Saved data entries:
◇ ◇ ◇
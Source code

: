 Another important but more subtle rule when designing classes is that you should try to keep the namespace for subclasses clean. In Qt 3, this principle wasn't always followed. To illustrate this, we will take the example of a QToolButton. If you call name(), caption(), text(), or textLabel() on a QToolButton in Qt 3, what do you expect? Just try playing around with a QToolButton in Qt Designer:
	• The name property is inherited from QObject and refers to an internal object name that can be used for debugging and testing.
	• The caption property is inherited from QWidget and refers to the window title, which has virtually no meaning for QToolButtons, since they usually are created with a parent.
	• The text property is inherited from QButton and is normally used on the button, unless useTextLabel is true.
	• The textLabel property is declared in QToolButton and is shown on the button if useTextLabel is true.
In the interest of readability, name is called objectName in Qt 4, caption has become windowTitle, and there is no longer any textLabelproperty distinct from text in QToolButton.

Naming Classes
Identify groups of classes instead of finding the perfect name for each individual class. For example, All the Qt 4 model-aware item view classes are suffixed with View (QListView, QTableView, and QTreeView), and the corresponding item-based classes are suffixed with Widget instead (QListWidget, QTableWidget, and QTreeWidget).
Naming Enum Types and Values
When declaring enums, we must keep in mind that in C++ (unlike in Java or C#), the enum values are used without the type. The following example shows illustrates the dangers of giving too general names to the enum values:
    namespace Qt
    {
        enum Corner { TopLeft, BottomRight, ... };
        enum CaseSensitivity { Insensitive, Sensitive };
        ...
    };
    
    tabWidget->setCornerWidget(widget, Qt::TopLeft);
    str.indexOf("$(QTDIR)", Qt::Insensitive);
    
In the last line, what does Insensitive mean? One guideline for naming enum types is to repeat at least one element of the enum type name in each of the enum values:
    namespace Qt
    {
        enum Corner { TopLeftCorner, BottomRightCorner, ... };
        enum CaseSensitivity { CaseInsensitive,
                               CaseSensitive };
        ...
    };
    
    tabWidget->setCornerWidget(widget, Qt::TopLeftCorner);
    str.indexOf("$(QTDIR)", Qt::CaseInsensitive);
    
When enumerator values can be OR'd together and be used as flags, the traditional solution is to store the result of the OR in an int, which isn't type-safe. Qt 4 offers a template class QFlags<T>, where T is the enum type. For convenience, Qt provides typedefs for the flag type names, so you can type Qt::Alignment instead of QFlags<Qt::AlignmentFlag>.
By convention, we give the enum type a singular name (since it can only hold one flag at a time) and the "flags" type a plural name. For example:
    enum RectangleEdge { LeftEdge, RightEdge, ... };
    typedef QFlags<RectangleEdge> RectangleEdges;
◇ ◇ ◇
#### PROBLEM TO SOLVE:
Beginning with the line above that contains "Identify groups of", copy each line exactly up to and including the line that contains "TopLeftCorner, BottomRightCorner, ...", and go no further.

#### EXERCISE RESPONSE:
Identify groups of classes instead of finding the perfect name for each individual class. For example, All the Qt 4 model-aware item view classes are suffixed with View (QListView, QTableView, and QTreeView), and the corresponding item-based classes are suffixed with Widget instead (QListWidget, QTableWidget, and QTreeWidget).
Naming Enum Types and Values
When declaring enums, we must keep in mind that in C++ (unlike in Java or C#), the enum values are used without the type. The following example shows illustrates the dangers of giving too general names to the enum values:
    namespace Qt
    {
        enum Corner { TopLeft, BottomRight, ... };
        enum CaseSensitivity { Insensitive, Sensitive };
        ...
    };
    
    tabWidget->setCornerWidget(widget, Qt::TopLeft);
    str.indexOf("$(QTDIR)", Qt::Insensitive);
    
In the last line, what does Insensitive mean? One guideline for naming enum types is to repeat at least one element of the enum type name in each of the enum values:
    namespace Qt
    {
        enum Corner { TopLeftCorner, BottomRightCorner, ... };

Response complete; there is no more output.